Il rapporto classifica gli interventi in sei categorie principali, in linea con il “Quadro di riferimento per l’emissione di titoli di Stato green” del 2021. Le categorie comprendono: produzione di energia elettrica e termica da fonti rinnovabili, progetti per l’efficienza energetica, ammodernamento sostenibile nel settore trasporti, attività di prevenzione e controllo dell’inquinamento, azioni a favore dell’economia circolare, e ricerca in materia di sostenibilità ambientale.
Le risorse erogate coprono un arco temporale dal 2022 al 2025 e il rapporto fornisce un’analisi dettagliata della distribuzione delle spese, evidenziando la ripartizione tra le categorie, la tipologia di spesa (in conto capitale, corrente o incentivo fiscale), il settore economico di destinazione e l’area geografica.

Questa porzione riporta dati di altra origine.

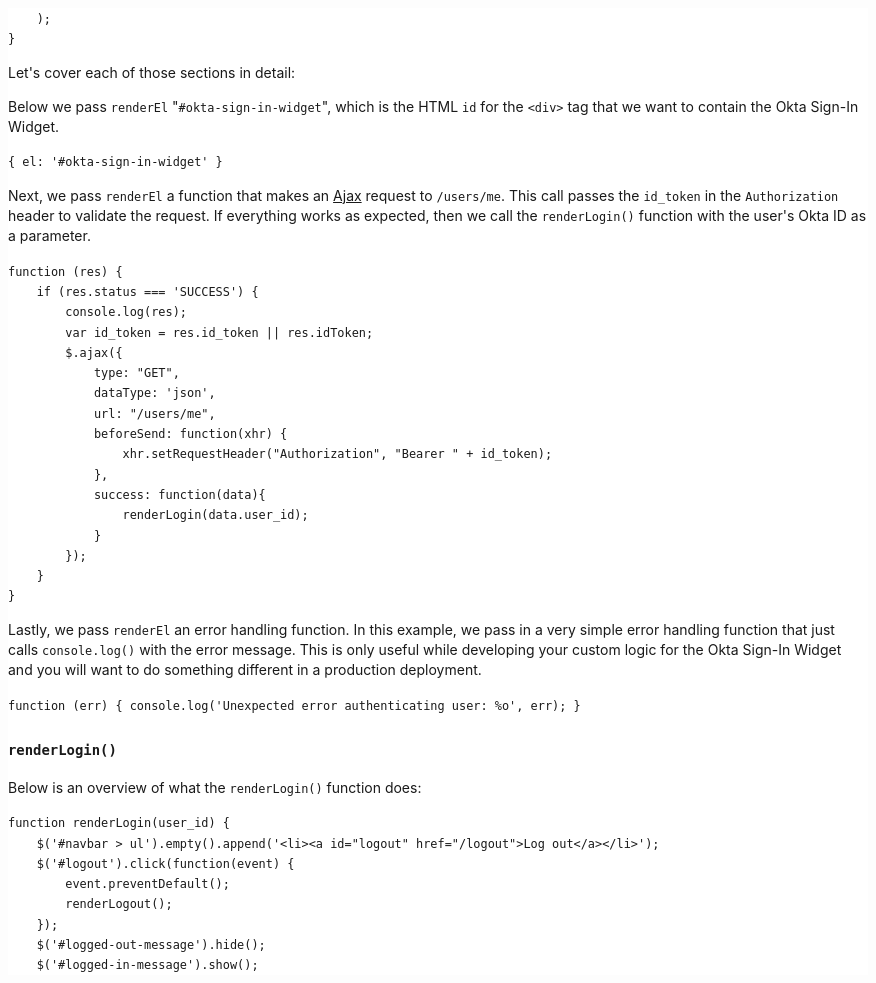         );
    }

Let's cover each of those sections in detail:

Below we pass `renderEl` "`#okta-sign-in-widget`", which is the
HTML `id` for the `<div>` tag that we want to contain the Okta
Sign-In Widget.

    { el: '#okta-sign-in-widget' }

Next, we pass `renderEl` a function that makes an [Ajax](https://en.wikipedia.org/wiki/Ajax_(programming)) request to
`/users/me`. This call passes the `id_token` in the
`Authorization` header to validate the request. If everything
works as expected, then we call the `renderLogin()` function with
the user's Okta ID as a parameter.

    function (res) {
        if (res.status === 'SUCCESS') {
            console.log(res);
            var id_token = res.id_token || res.idToken;
            $.ajax({
                type: "GET",
                dataType: 'json',
                url: "/users/me",
                beforeSend: function(xhr) {
                    xhr.setRequestHeader("Authorization", "Bearer " + id_token);
                },
                success: function(data){
                    renderLogin(data.user_id);
                }
            });
        }
    }

Lastly, we pass `renderEl` an error handling function. In this
example, we pass in a very simple error handling function that
just calls `console.log()` with the error message. This is only
useful while developing your custom logic for the Okta Sign-In
Widget and you will want to do something different in a production
deployment.

    function (err) { console.log('Unexpected error authenticating user: %o', err); }

### `renderLogin()`

Below is an overview of what the `renderLogin()` function
does:

    function renderLogin(user_id) {
        $('#navbar > ul').empty().append('<li><a id="logout" href="/logout">Log out</a></li>');
        $('#logout').click(function(event) {
            event.preventDefault();
            renderLogout();
        });
        $('#logged-out-message').hide();
        $('#logged-in-message').show();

Tra le categorie, quella più significativa è rappresentata dagli interventi di efficientamento energetico degli edifici, che coprono il 45,2% dell’allocazione totale. Seguono gli investimenti nel settore dei trasporti, che costituiscono il 34,7% del totale, includendo potenziamenti delle infrastrutture ferroviarie e l’acquisto di mezzi di trasporto pubblico elettrici.
Una quota pari al 9,4% è stata indirizzata alla tutela dell’ambiente e della diversità biologica, mentre 805 milioni di euro sono stati assegnati a misure di prevenzione e controllo dell’inquinamento. Inoltre, 516 milioni sono stati destinati alla ricerca in materia di sostenibilità ambientale.
Oltre agli impatti ambientali, il rapporto stima una riduzione complessiva delle emissioni di CO2 pari a circa 38 milioni di tonnellate. Le ricadute socio-economiche degli interventi finanziati sono quantificate in circa 20 miliardi di euro, corrispondenti a quasi lo 0,9% del PIL del 2025, con una creazione di circa 318 mila posti di lavoro.
In questa edizione del rapporto, sono stati anche stimati gli effetti a lungo termine degli interventi, previsti per generare un PIL aggiuntivo di circa 13 miliardi di euro nei dieci anni successivi alla loro realizzazione.
Infine, il rapporto evidenzia che l’82% delle risorse è destinato a attività conformi ai criteri di contributo sostanziale a uno o più dei sei obiettivi ambientali dell’Unione Europea, mentre circa il 69% delle risorse risulta conforme al principio del DNSH (Do No Significant Harm).